AI Reshapes the Rules of Mathematical Research and Education: Terence Tao (陶哲轩) Confirms Students' Closed-Book Exam Scores Are Already Trending Downward
Tao's warning: performance slipping, or the test is changing?
It has been reported that Fields Medalist Terence Tao (陶哲轩) has observed a downward trend in students' closed‑book mathematics exam scores, a signal many educators see as evidence that AI is already changing how mathematical knowledge is produced and assessed. Tao’s reported comment landed amid a broader debate: are students failing to learn, or are traditional closed‑book assessments simply the wrong metric in an era of ubiquitous computational assistance? The claim, reportedly made in public commentary, has reignited discussion about academic integrity, pedagogy and the core goals of math education.

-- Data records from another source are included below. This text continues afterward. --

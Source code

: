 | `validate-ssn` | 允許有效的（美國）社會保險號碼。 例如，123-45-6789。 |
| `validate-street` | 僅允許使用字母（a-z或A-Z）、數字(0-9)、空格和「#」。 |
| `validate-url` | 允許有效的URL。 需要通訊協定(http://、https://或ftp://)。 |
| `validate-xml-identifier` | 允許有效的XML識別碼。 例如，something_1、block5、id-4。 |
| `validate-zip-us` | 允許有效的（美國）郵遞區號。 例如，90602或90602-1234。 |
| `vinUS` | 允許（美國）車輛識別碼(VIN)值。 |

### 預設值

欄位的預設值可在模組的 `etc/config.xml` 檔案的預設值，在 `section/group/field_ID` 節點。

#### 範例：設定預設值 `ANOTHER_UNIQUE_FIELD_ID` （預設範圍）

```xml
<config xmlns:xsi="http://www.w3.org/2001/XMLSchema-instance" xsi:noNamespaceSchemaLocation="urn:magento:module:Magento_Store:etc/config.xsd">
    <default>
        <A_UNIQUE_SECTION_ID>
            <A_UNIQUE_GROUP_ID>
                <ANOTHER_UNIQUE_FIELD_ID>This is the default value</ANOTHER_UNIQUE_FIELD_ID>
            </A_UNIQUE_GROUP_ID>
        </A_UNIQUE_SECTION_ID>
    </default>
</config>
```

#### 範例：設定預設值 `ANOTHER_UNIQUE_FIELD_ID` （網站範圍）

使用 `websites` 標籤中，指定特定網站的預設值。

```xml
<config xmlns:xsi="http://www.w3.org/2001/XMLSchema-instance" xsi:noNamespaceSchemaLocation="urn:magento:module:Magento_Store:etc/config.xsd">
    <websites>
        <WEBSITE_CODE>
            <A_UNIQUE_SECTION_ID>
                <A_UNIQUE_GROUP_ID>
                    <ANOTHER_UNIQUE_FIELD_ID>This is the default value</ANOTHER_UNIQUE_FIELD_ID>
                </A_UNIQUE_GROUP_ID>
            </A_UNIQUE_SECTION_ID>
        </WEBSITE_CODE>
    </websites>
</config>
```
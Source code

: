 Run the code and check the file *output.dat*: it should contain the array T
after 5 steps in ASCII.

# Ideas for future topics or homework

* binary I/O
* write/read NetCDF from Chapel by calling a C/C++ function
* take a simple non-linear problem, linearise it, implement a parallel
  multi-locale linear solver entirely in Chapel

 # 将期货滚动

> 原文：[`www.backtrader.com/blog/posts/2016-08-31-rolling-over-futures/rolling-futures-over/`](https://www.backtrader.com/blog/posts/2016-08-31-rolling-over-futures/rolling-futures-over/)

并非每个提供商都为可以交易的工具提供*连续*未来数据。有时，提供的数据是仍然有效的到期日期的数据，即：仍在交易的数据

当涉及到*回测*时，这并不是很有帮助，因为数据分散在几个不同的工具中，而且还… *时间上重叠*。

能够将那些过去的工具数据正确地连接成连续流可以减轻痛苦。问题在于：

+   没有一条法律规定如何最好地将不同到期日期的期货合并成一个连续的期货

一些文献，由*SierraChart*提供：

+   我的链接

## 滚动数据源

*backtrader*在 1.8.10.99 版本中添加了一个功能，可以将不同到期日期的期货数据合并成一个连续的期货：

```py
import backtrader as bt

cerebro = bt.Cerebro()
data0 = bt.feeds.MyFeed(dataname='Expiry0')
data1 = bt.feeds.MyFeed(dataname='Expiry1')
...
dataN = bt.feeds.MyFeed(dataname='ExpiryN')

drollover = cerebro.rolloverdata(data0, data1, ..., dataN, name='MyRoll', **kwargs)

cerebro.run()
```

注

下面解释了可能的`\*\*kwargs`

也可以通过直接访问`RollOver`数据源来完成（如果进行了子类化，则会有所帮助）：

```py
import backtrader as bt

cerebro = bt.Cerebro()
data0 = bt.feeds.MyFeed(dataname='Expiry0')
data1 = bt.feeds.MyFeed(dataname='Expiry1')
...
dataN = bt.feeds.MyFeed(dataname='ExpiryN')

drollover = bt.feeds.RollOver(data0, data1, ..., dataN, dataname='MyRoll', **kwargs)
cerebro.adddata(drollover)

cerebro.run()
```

Powerful, open models accelerate the shift
Part of the pressure comes from dramatically more capable AI tools. It has been reported that NVIDIA (英伟达) this month released Nemotron 3 Super, an open‑weight model with a 1.2‑billion‑parameter MoE backbone (120 billion in total, 12 billion active at inference) and a 1 million‑token context window — designed for agentic, multi‑step workflows and capable of loading entire codebases for end‑to‑end debugging. Open‑weight models like this — whose parameters and training recipes are publicly available — lower the bar to deploying advanced reasoning systems, making it easier for students and researchers to outsource steps of problem solving and for institutions to reconfigure workflows.
What this means for research, classrooms and policy
The practical consequences are immediate and messy. Educators face “context explosion” and new forms of shortcutting; researchers are experimenting with AI‑assisted proofs and conjecture generation; and institutions must decide whether to harden proctoring, redesign assessments toward process and understanding, or embrace AI as a collaborator. Geopolitics matters too: export controls on chips and debates over cloud access aim to shape who can run the largest models, yet open‑weight distribution and multi‑cloud availability (it has been reported that the model is accessible via major cloud vendors and Hugging Face) complicate containment strategies.
How should math be taught when an AI can show steps but not insight? That question frames the near term. Policymakers, universities and the global research community now face a choice: double down on surveillance and restriction, or retool curricula to value creativity, model‑guided reasoning and judgment over recall. Terence Tao’s reported observation is a warning shot — a prompt to redesign the rules, not merely to lament their erosion.